+++ Data +++

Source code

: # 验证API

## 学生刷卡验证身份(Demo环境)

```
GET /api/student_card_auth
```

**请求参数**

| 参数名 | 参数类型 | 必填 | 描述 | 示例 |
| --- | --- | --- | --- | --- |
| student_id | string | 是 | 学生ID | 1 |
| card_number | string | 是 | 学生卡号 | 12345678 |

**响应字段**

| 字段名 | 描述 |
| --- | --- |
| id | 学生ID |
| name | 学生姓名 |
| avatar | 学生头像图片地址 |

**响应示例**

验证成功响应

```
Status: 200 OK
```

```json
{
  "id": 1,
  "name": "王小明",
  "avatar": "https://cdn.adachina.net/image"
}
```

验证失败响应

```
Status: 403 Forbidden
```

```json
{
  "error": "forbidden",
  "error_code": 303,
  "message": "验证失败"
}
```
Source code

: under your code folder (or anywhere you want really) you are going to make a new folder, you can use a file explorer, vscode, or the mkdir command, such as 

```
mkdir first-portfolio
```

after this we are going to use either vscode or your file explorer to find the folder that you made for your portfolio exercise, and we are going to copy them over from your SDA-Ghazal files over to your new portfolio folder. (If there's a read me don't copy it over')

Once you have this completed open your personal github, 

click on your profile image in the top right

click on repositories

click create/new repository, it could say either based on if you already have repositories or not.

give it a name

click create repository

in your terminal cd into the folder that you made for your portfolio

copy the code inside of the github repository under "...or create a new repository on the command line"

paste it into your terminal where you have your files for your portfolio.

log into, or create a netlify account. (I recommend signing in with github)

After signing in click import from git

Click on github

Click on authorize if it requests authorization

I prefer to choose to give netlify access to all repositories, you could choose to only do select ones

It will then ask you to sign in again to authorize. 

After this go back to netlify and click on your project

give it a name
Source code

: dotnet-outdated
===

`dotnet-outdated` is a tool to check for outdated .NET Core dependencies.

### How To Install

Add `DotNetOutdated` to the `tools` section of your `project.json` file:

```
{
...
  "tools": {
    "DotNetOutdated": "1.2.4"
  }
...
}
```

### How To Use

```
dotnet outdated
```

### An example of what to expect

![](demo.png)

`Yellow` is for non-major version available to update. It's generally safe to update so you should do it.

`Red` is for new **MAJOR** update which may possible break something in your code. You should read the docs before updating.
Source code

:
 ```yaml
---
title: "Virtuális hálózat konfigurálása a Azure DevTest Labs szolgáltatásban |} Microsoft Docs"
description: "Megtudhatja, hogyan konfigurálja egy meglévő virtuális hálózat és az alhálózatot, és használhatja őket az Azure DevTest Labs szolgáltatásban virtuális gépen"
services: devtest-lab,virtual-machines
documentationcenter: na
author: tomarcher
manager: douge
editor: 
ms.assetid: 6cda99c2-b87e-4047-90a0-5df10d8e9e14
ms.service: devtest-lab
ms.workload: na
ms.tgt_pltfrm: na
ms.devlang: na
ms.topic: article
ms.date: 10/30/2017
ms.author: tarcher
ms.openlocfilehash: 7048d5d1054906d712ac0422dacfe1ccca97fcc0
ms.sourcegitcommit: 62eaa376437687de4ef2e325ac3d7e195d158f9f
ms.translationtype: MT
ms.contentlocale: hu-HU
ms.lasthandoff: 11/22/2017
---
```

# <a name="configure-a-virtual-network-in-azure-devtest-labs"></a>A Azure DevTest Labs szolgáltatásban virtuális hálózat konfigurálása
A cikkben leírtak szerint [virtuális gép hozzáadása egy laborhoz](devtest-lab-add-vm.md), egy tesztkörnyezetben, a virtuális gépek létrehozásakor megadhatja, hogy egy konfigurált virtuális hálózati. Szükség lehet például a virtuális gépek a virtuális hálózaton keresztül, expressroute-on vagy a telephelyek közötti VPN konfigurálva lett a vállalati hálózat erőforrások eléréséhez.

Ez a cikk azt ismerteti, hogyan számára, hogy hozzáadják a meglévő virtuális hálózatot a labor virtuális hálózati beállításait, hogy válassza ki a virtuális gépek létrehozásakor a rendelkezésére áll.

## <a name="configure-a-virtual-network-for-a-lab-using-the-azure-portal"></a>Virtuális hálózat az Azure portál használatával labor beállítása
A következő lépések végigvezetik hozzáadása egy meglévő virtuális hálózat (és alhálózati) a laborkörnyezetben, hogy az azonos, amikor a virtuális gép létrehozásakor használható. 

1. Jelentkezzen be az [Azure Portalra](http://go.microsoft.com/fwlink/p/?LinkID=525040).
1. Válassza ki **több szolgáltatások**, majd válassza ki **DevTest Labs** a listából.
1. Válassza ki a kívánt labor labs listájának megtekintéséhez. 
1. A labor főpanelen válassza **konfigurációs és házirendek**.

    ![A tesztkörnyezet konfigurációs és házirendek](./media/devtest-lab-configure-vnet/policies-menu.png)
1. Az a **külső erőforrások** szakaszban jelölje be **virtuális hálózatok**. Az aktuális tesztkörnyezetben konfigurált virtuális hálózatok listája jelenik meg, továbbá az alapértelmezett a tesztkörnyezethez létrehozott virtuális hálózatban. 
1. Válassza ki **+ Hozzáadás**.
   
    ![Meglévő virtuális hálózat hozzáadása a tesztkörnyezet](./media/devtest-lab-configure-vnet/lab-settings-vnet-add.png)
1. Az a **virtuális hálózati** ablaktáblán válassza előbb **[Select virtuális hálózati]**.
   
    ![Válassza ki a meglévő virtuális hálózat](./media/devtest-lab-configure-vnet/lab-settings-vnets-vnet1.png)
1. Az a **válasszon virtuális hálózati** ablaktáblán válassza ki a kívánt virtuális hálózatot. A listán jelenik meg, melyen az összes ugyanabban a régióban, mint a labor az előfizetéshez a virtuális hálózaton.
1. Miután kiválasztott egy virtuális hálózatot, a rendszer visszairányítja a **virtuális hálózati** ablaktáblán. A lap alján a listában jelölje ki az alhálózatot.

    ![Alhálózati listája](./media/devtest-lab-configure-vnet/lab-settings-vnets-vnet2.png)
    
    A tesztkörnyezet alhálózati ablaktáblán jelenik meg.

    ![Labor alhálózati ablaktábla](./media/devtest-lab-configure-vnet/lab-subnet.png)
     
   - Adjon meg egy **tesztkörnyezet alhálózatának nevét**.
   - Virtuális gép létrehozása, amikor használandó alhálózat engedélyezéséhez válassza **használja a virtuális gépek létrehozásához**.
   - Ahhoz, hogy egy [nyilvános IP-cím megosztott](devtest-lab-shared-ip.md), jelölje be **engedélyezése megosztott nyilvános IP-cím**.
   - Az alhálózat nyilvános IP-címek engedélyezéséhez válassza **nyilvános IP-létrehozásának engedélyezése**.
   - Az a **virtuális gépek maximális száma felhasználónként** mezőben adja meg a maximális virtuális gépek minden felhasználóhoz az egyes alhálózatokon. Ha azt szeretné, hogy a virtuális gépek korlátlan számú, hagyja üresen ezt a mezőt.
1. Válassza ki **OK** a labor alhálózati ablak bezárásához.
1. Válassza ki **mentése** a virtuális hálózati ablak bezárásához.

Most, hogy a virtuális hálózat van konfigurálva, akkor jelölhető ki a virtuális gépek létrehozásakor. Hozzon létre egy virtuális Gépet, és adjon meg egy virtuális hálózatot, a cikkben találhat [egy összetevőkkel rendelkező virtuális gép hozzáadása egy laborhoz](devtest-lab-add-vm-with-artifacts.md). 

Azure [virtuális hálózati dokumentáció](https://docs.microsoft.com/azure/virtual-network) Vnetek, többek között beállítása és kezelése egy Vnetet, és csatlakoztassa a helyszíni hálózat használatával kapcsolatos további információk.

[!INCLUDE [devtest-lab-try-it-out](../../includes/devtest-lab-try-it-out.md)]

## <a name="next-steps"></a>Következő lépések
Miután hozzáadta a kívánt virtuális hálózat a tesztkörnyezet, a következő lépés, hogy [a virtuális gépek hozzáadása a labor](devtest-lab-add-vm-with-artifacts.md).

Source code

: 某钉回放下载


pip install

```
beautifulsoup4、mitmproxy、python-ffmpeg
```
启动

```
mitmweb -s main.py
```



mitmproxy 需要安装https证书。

+++

■ Requirement ■
Write out exactly the lines above from the line with "A következő lépések" through the line with "tesztkörnyezet konfigurációs és", both of them included, and leave out all other lines.

■ Reply to the task ■
A következő lépések végigvezetik hozzáadása egy meglévő virtuális hálózat (és alhálózati) a laborkörnyezetben, hogy az azonos, amikor a virtuális gép létrehozásakor használható. 

1. Jelentkezzen be az [Azure Portalra](http://go.microsoft.com/fwlink/p/?LinkID=525040).
1. Válassza ki **több szolgáltatások**, majd válassza ki **DevTest Labs** a listából.
1. Válassza ki a kívánt labor labs listájának megtekintéséhez. 
1. A labor főpanelen válassza **konfigurációs és házirendek**.

    ![A tesztkörnyezet konfigurációs és házirendek](./media/devtest-lab-configure-vnet/policies-menu.png)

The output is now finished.